I must disagree here. Starting a fire does put people in harms way. It is deliberately risking lives.
Is the point of terrorism to kill, or is the point of terrorism to cause people to live in fear of being killed?
Muggers risk (in fact, deliberately threaten) peoples lives. Drink drivers risk peoples lives. The word terrorism loses all meaning if it is to be applied willy-nilly to all life-threatening behaviour. There are existing terms, and existing criminal sanctions, for such behaviours.

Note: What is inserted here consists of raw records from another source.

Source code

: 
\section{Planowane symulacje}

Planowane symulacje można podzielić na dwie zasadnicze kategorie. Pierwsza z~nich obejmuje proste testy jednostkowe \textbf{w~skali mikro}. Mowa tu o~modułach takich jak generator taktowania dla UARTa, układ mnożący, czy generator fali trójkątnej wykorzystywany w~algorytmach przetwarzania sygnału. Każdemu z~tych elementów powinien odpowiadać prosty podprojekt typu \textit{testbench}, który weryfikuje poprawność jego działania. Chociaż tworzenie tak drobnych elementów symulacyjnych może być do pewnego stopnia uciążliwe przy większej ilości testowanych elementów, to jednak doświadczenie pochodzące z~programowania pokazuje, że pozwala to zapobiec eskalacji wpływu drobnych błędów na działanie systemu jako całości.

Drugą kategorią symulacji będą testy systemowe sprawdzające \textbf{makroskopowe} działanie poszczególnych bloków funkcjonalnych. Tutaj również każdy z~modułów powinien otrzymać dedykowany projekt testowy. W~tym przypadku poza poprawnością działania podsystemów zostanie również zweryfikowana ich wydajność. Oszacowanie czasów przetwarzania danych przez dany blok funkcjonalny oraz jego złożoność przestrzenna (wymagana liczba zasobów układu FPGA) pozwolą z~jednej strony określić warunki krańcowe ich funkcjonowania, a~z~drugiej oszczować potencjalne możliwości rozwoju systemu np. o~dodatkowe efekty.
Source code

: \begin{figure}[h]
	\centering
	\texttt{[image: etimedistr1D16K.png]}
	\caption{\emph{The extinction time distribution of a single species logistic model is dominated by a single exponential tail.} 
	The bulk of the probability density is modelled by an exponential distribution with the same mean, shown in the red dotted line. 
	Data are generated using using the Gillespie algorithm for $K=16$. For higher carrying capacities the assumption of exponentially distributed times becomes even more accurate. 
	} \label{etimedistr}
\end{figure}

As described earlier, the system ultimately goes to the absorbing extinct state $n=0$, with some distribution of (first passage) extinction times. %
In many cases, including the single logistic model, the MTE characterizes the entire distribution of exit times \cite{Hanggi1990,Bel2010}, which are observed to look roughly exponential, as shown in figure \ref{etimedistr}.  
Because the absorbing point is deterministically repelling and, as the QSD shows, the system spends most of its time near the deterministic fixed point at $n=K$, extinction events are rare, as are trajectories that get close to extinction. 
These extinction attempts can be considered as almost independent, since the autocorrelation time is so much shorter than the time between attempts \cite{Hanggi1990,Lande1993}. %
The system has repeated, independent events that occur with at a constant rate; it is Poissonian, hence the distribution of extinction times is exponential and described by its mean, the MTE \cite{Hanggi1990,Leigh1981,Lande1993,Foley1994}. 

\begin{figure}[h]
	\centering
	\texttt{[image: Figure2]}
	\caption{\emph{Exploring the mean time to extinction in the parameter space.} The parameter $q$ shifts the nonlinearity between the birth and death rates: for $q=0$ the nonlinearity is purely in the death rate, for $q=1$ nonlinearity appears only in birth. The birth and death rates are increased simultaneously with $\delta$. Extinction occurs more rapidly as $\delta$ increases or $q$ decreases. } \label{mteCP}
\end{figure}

The point of murder is to kill. Terrorism hopes to achieve something else as well, i.e., some political outcome. It’s the political angle that may change our response to the act, and it’s why it’s useful to distinguish terrorism from vandalism, sabotage, or just plain, everyday, murder. paperbackwriter made this point in the thread that was spawned by this one:
I would note that whilst the response by law enforcement should be different, the approach under Bush won’t necessarily be that way.

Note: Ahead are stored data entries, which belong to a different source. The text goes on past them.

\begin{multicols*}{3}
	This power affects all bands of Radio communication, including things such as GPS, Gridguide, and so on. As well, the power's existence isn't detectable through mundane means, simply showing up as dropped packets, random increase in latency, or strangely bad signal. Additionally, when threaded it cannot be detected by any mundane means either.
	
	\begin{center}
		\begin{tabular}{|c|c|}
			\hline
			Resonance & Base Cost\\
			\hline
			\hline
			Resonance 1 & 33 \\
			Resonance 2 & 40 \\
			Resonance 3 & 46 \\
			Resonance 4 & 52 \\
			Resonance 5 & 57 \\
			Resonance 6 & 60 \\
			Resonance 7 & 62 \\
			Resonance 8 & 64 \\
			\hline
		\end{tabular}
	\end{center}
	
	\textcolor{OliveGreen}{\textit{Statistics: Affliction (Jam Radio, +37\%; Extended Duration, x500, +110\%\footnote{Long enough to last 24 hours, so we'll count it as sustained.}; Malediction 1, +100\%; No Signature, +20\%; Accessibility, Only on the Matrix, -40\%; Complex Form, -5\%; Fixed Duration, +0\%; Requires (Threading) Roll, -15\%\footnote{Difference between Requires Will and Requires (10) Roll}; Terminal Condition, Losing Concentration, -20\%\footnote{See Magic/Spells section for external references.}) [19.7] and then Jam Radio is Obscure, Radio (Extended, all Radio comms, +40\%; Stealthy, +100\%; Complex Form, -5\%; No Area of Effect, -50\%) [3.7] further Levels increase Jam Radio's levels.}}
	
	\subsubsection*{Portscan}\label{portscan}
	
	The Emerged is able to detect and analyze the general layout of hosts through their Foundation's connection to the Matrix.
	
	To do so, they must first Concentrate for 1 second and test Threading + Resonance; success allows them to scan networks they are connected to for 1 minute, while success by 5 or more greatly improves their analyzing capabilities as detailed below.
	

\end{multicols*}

In regards to tree spiking, Earth First originally informed the loggers that trees were spiked… their idea was to protect the trees, not to hurt the loggers, and I don’t think there are many reported cases where that actually occurred. Horror stories about environmental terrorism is very small, random acts of violence stoked up by a whole lotta right wing spin and urban legend.
In regards to the OP, I wouldn’t take it too seriously as anti-Muslim sentiment. Many Americans, especially those God-fearing ones in the red staes, have little respect for civil rights of anyone except themselves.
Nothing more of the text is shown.